Publicada, sem alvoroço, no Diário Oficial da União, a nomeação do delegado de Polícia Federal Márcio Nunes de Oliveira para o cargo de adido policial junto à Embaixada do Brasil em Madri, na Espanha, causou grande rebuliço. Diretor-geral da PF, Oliveira foi a quinta indicação de Jair Bolsonaro para o cargo – e o mais fiel tarefeiro que o presidente da República teve dentro da corporação. Em menos de um ano na função (ele tomou posse em março), o diretor-geral operou o afastamento de pelo menos dois delegados com atuações incômodas para o governo e foi acusado, inclusive por colegas, de ter instrumentalizado a PF para ajudar na fracassada reeleição de Bolsonaro.

A nomeação de Márcio Oliveira foi assinada, além do presidente, pelos ministros da Justiça, Anderson Torres, também delegado da PF e de quem Oliveira havia sido secretário-executivo, e das Relações Exteriores, Carlos França. Um conluio montado, no apagar das luzes do pior e mais desastroso governo da história da República, para mandar para fora um aliado que, sob pressão no Brasil, poderia tornar a vida de Bolsonaro ainda mais complicada. Para tocar essa operação a toque de caixa, o trio armou uma confusão inédita, em Madri.

Isso porque, sem nenhum planejamento, foi preciso, primeiro, exonerar o atual adido policial da embaixada madrilenha, o delegado Delano Cerqueira Brun, dentro de um arranjo burocrático inusitado. Para ceder lugar a Márcio Oliveira, Brun foi rebaixado ao cargo de oficial de ligação, também na embaixada, com redução de salário e passará a ser subordinado à função que exerceu por três anos – tempo de mandato da adidância policial, no exterior. Tudo feito à revelia das necessidades reais do Itamaraty e sob constrangimento geral da Polícia Federal, a 11 dias do fim do governo Bolsonaro.

O decreto que tornou sem efeito a dipensa de Delano Cerqueira Bunn. Reprodução D.O.U. de 23/12/2022

Todo esse esforço visa recompensar a fidelidade total de Márcio Oliveira a Bolsonaro, no comando da Polícia Federal. Em maio deste ano, dois meses depois de assumir, Oliveira exonerou o delegado Hugo de Barros Correa do cargo de superintendente da Polícia Federal no DF, defenestrado por não conduzir, da maneira que queria o presidente, os inquéritos que investigam a participação de Jair Renan Bolsonaro, o filho 04, em esquemas de desvio de recursos no Ministério da Saúde e de produção de fake news.

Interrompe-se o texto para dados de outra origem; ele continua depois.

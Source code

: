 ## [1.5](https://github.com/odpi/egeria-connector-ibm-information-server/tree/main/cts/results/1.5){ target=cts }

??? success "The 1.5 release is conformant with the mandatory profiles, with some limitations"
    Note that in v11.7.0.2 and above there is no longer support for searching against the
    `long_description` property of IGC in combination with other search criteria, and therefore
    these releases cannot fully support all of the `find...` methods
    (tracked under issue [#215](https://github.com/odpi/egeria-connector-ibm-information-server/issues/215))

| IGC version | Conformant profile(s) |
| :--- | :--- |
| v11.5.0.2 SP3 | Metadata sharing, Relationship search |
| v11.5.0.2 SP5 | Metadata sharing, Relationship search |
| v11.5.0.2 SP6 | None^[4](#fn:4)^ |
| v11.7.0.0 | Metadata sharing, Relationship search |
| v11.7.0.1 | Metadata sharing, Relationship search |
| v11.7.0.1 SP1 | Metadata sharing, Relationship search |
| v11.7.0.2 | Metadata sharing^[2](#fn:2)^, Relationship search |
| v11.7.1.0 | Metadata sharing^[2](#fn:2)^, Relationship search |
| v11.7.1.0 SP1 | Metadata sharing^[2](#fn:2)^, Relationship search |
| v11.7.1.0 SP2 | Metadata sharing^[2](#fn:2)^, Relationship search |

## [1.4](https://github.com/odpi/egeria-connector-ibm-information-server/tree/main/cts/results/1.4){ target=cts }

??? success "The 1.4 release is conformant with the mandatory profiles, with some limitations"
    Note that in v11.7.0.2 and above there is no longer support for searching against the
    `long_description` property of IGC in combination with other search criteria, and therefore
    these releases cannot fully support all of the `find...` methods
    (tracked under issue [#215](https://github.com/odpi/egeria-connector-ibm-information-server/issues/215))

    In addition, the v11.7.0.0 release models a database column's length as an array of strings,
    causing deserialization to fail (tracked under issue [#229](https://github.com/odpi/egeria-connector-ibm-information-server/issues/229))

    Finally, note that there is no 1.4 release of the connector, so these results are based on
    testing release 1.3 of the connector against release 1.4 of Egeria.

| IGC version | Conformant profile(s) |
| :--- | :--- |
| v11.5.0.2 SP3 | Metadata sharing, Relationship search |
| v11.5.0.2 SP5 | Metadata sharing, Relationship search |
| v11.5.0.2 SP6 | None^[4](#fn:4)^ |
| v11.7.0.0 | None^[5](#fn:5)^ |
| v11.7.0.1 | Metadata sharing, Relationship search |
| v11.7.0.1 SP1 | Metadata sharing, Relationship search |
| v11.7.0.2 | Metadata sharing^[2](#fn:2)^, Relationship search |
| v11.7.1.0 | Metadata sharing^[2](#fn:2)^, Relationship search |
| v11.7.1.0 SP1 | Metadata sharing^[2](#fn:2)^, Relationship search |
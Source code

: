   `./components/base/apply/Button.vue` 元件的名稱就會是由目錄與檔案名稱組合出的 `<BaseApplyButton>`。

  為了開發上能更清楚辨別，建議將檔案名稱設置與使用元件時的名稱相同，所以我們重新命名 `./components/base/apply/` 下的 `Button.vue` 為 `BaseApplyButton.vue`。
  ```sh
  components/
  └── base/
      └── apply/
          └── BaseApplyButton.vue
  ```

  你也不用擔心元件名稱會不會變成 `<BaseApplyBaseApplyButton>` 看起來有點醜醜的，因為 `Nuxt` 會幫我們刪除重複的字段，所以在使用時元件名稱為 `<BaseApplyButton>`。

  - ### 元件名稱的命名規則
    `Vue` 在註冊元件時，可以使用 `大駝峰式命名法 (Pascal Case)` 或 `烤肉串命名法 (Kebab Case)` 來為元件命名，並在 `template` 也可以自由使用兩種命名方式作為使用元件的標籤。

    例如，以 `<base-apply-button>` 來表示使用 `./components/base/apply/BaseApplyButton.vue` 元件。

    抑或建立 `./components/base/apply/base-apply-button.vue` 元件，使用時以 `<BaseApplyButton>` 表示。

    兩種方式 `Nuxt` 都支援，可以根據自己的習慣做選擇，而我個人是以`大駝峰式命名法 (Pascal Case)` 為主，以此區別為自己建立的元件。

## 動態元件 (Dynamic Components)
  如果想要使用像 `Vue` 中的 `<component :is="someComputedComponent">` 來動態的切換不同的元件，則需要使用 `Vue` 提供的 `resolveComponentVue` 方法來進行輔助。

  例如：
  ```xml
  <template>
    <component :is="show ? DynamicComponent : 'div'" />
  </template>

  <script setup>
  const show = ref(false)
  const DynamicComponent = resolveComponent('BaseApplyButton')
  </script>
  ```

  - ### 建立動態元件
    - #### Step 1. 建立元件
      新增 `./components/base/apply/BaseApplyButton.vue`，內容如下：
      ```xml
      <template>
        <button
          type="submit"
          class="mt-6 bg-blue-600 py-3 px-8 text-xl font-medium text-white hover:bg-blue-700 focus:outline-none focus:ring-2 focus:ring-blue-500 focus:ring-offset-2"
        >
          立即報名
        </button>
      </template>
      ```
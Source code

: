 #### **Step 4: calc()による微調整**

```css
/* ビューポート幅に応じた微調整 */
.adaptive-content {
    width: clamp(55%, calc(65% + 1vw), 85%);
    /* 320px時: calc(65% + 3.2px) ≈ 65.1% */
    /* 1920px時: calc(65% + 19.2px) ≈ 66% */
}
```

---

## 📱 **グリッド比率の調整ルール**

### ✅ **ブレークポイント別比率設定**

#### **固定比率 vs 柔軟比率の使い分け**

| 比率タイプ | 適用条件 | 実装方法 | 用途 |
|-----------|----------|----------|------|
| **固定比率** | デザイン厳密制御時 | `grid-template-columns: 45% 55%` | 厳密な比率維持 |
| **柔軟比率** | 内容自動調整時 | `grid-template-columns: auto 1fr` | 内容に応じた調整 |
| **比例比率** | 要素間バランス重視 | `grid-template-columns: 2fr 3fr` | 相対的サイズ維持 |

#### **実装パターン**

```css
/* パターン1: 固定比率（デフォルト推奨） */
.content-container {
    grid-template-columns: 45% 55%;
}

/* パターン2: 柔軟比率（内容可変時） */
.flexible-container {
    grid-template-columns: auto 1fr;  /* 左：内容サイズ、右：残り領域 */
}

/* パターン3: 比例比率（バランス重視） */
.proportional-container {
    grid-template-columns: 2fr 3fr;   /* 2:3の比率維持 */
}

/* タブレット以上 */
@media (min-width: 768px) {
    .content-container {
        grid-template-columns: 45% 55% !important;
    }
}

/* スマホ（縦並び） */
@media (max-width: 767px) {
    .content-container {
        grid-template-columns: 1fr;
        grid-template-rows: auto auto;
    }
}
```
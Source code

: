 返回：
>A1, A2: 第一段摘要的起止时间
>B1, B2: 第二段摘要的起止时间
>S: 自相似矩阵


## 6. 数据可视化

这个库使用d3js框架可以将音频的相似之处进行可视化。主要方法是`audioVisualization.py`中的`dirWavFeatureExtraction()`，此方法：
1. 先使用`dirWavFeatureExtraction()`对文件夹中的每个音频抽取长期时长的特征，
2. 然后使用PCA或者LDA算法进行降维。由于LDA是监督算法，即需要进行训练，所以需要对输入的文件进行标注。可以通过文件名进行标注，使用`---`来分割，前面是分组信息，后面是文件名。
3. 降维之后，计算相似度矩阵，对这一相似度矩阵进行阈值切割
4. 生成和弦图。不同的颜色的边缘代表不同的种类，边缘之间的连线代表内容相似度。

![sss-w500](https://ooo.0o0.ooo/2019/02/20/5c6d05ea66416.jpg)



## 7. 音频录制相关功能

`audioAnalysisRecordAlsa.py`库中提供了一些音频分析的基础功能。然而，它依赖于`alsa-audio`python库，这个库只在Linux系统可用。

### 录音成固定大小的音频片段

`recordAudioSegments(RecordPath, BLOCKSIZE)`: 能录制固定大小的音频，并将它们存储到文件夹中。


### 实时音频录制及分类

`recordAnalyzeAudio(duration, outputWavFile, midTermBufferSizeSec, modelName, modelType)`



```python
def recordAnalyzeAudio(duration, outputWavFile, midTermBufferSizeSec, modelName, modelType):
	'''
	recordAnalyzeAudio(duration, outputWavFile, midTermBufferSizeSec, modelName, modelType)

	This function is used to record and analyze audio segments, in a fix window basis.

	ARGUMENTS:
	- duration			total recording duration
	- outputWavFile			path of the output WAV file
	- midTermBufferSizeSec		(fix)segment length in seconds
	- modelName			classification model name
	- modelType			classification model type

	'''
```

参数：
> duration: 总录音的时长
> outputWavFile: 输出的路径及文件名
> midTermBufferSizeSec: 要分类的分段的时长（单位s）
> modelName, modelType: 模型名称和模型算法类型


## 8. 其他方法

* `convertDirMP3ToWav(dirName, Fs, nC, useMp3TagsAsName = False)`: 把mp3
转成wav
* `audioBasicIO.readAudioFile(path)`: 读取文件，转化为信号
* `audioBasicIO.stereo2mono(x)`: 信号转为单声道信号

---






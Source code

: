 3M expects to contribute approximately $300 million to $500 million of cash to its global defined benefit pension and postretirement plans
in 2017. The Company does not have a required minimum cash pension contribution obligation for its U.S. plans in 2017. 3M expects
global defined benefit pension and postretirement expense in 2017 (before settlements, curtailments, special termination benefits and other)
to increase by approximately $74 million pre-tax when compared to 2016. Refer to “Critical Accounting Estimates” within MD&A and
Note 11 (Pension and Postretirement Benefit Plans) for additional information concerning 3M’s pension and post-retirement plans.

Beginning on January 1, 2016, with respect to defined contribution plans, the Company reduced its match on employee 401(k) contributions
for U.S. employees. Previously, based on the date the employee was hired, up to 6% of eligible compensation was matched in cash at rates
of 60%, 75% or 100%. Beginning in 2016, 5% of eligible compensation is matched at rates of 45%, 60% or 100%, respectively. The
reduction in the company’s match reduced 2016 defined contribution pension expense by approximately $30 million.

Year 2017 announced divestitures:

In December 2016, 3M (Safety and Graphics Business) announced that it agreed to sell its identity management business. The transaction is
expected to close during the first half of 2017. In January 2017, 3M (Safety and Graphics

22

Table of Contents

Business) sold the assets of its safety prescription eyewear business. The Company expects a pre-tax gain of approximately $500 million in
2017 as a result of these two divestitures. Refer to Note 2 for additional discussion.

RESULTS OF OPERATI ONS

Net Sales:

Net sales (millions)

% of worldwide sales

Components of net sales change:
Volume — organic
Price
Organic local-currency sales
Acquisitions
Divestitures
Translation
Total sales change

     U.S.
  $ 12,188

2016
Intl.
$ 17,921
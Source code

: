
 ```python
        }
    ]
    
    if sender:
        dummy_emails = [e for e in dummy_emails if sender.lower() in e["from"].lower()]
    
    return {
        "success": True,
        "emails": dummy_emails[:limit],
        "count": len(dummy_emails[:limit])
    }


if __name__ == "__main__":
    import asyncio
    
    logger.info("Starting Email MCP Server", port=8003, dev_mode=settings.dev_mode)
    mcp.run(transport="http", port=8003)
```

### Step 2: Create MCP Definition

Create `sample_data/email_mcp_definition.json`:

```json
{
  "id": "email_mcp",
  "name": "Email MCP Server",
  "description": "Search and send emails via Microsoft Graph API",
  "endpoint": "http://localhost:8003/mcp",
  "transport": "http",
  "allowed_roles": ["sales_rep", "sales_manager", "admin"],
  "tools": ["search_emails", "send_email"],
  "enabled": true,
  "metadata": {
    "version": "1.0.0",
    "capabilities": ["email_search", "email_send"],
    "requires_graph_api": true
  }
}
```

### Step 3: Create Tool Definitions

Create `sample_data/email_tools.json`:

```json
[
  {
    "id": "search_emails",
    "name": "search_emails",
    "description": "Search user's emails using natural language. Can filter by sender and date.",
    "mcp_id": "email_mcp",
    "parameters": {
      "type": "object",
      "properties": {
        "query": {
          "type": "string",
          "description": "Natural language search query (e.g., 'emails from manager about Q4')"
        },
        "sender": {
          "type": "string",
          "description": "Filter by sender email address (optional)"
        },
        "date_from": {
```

No mesmo período, o diretor-geral afastou o delegado Luís Flávio Zampronha, responsável por coordenar a Diretoria de Investigação e Combate à Corrupção da PF, e por conduzir as investigações que apuravam a máquina de fake news bolsonarista e o financiamento de atos antidemocráticos. Cabe ao setor também investigar parlamentares suspeitos de desvio de dinheiro público, o que inclui tanto Bolsonaro como os filhos Carlos, vereador no Rio de Janeiro, e Flávio, senador da República acusado de comandar um esquema de peculato na Assembleia Legislativa do Rio de Janeiro, a famosa “rachadinha”.

Em Madri, Márcio Oliveira vai ganhar um salário de 16 mil dólares (cerca de R$ 83 mil) mensais, nos próximos três anos. Sem contar as mordomias.

Valeu a pena.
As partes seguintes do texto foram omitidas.